▶ **Aim of the task**: Look through the lines below and extract each one that contains "anuraghazra".

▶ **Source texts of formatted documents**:
*****

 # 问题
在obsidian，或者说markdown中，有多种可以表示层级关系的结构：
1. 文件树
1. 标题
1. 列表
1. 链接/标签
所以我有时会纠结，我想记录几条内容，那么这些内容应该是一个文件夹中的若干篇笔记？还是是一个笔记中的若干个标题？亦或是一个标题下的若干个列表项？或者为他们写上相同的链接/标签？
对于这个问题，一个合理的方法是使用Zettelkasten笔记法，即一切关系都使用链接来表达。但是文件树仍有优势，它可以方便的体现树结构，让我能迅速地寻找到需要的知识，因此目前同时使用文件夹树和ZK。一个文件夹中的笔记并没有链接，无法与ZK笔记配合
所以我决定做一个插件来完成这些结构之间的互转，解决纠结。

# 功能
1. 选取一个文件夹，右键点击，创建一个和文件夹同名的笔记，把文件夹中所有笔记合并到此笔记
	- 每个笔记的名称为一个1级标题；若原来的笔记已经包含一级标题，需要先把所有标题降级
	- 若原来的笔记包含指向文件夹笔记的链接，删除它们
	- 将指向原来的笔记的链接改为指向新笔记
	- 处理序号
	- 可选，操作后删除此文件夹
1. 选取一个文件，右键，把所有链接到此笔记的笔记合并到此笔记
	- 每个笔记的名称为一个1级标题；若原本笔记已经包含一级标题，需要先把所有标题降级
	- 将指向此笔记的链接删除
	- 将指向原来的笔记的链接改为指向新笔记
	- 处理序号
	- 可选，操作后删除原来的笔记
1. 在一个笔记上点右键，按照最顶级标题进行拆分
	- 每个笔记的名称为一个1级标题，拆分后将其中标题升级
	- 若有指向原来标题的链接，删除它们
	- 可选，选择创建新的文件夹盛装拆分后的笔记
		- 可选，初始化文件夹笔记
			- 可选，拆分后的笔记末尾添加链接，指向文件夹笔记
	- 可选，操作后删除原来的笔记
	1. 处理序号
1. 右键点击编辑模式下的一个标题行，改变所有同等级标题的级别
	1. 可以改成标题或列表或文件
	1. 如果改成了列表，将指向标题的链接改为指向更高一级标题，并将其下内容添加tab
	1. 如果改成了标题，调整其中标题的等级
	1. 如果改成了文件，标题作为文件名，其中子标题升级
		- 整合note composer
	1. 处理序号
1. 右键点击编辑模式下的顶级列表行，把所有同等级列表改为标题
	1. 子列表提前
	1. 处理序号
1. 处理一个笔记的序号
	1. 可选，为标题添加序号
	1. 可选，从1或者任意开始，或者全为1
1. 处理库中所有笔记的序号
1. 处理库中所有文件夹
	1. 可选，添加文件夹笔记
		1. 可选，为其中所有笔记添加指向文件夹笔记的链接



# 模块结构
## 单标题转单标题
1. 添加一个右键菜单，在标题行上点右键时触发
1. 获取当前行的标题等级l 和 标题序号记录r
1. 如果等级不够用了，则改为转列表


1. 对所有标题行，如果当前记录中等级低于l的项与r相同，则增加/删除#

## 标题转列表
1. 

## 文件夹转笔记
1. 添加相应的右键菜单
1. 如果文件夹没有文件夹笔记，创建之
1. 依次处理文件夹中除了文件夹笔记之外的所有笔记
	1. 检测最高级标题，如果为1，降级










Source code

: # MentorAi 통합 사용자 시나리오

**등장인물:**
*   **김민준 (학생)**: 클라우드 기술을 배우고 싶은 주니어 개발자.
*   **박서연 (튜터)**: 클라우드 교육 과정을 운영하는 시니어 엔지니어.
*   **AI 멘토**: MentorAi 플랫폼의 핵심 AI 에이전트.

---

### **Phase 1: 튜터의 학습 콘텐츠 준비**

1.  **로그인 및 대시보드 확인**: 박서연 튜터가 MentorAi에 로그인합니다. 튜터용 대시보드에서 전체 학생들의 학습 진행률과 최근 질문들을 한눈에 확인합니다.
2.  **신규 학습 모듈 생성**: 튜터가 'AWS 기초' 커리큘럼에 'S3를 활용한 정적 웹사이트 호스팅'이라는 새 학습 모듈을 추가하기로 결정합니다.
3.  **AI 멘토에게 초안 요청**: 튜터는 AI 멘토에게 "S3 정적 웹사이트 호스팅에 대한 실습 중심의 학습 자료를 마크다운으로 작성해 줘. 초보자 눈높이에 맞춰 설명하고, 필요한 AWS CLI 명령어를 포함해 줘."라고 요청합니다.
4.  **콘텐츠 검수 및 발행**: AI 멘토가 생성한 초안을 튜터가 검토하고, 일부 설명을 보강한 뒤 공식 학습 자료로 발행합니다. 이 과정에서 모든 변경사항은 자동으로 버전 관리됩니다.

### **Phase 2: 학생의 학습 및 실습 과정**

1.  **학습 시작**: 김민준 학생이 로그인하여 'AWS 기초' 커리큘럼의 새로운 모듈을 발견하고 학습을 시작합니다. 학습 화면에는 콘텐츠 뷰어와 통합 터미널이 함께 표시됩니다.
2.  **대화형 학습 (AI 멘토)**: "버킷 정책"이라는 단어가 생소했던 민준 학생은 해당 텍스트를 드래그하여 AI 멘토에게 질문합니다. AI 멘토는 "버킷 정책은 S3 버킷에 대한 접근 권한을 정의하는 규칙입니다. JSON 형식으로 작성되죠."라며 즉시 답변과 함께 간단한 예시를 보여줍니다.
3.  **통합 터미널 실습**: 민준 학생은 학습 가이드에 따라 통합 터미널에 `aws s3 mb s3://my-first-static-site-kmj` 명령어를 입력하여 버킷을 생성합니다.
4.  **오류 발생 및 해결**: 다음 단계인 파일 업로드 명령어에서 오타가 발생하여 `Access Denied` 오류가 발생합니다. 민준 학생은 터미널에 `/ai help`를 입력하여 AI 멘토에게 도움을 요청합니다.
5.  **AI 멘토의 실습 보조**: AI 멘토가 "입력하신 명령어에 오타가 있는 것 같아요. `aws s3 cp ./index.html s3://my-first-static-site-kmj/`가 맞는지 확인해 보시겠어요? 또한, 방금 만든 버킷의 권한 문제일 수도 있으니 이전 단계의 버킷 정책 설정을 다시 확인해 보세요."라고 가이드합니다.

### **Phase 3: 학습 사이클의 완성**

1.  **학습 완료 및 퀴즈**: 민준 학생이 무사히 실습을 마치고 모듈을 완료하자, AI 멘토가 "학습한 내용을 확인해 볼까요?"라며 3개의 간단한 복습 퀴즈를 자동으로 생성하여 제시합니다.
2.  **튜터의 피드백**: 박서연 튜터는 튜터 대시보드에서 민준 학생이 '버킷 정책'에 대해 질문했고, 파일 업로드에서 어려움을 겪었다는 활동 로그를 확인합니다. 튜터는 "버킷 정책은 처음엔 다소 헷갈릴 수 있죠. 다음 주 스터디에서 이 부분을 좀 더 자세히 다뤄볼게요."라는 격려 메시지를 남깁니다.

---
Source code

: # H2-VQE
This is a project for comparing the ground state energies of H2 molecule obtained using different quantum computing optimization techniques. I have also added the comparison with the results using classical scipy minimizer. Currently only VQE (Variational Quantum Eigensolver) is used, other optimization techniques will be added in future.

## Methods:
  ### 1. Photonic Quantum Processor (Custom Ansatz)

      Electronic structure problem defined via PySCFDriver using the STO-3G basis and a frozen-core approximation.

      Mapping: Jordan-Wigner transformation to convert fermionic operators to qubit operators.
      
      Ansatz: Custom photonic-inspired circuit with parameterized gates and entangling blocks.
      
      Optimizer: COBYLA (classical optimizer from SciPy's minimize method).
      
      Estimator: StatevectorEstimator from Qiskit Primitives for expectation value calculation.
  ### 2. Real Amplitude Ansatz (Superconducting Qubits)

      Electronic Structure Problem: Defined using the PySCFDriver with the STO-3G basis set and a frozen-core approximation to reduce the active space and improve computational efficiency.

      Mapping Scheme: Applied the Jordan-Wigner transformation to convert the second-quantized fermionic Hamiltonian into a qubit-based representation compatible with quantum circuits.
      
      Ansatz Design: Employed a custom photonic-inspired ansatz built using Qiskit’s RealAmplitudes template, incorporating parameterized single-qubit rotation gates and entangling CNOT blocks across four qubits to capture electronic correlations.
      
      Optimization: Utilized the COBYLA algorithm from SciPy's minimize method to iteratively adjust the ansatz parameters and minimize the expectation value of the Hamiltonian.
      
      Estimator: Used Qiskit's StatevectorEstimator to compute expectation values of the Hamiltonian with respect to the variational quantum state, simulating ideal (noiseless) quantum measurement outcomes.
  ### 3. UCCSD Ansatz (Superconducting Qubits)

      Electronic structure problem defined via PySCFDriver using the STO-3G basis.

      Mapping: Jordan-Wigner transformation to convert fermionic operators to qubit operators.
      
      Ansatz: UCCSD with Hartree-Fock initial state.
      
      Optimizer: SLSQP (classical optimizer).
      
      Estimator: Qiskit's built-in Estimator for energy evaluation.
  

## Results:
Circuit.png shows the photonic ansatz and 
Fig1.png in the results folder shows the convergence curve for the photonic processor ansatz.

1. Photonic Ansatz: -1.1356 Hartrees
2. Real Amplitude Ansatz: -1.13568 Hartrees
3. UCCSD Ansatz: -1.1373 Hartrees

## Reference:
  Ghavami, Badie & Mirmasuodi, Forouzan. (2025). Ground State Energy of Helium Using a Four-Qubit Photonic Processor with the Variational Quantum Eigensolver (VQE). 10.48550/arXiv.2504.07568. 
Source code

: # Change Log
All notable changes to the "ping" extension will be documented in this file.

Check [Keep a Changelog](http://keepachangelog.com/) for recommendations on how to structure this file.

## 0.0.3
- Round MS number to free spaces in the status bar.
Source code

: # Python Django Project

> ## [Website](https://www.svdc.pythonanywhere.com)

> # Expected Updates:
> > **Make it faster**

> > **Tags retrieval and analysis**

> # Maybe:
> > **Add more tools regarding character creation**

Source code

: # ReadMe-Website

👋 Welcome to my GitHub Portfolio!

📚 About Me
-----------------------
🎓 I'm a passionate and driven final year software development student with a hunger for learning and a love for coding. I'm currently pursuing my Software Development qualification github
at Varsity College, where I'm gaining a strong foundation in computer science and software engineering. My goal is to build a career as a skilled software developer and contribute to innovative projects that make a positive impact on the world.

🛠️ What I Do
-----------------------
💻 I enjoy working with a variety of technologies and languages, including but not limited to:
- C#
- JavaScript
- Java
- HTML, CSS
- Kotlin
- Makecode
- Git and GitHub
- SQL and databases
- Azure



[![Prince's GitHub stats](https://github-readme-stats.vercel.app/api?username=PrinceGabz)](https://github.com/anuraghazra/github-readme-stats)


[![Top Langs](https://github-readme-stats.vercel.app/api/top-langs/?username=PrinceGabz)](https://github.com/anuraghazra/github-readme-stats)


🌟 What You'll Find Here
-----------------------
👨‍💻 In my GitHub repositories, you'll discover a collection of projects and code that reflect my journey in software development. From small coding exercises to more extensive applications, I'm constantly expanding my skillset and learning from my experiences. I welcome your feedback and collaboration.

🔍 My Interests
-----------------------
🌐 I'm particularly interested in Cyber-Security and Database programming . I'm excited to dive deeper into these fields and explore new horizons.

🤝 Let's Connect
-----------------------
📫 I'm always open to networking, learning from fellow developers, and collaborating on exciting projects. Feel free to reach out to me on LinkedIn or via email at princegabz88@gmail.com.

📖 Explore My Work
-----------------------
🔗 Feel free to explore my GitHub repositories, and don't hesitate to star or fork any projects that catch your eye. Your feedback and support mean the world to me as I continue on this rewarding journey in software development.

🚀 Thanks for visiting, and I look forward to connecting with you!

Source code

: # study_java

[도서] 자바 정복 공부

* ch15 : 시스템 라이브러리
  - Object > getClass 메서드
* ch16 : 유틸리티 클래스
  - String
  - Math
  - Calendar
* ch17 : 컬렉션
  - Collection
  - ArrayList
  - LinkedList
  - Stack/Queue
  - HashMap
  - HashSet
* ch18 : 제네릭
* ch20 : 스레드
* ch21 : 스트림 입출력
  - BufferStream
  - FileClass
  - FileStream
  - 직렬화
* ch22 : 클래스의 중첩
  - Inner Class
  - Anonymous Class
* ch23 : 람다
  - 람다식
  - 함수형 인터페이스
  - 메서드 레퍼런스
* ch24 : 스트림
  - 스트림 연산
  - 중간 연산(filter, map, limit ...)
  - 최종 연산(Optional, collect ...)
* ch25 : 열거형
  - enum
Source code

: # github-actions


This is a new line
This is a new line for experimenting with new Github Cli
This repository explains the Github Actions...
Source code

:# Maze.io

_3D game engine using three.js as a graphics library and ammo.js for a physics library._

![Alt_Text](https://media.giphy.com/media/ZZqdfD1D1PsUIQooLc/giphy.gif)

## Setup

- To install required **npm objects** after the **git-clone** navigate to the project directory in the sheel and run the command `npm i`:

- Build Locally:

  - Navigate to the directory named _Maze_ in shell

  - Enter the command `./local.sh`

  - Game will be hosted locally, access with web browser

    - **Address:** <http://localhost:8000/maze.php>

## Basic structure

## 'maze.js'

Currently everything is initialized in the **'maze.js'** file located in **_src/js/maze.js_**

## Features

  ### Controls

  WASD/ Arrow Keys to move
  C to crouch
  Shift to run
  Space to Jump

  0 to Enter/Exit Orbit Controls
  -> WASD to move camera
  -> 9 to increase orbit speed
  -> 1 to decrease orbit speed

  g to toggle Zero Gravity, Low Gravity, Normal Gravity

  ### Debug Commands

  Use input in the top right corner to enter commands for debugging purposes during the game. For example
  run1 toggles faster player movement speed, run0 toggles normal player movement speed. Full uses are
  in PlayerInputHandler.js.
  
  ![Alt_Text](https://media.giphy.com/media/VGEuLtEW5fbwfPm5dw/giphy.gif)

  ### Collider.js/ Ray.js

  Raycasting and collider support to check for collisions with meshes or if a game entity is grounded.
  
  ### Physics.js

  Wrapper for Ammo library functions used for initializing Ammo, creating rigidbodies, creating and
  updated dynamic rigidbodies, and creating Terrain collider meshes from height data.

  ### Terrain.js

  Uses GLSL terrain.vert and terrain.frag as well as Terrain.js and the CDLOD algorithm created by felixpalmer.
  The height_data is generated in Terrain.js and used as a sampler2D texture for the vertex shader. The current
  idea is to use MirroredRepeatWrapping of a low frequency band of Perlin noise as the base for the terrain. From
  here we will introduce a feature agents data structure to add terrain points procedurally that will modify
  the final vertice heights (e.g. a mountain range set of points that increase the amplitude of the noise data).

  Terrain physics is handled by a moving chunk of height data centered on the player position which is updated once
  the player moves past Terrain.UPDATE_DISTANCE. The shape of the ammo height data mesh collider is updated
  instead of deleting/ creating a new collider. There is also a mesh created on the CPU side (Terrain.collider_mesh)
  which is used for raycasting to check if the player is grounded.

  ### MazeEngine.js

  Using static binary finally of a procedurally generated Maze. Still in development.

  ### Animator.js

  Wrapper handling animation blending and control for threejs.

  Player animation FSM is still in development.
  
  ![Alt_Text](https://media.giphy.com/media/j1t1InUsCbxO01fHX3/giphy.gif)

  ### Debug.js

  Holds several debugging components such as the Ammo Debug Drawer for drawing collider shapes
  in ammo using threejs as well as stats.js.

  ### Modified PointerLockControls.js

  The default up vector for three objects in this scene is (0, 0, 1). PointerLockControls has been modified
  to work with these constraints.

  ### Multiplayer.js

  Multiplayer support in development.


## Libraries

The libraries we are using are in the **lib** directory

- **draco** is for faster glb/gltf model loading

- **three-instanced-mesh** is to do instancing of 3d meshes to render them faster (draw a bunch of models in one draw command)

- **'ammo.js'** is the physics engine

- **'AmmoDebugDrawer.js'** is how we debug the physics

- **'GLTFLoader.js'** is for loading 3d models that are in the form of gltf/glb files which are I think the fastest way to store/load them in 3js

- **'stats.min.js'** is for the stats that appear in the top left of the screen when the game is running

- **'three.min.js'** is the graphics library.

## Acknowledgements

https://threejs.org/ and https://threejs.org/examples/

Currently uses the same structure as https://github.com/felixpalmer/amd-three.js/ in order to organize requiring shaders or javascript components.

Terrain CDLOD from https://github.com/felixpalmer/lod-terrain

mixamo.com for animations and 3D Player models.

*****

▶ **Task output**:
[![Prince's GitHub stats](https://github-readme-stats.vercel.app/api?username=PrinceGabz)](https://github.com/anuraghazra/github-readme-stats)
[![Top Langs](https://github-readme-stats.vercel.app/api/top-langs/?username=PrinceGabz)](https://github.com/anuraghazra/github-readme-stats)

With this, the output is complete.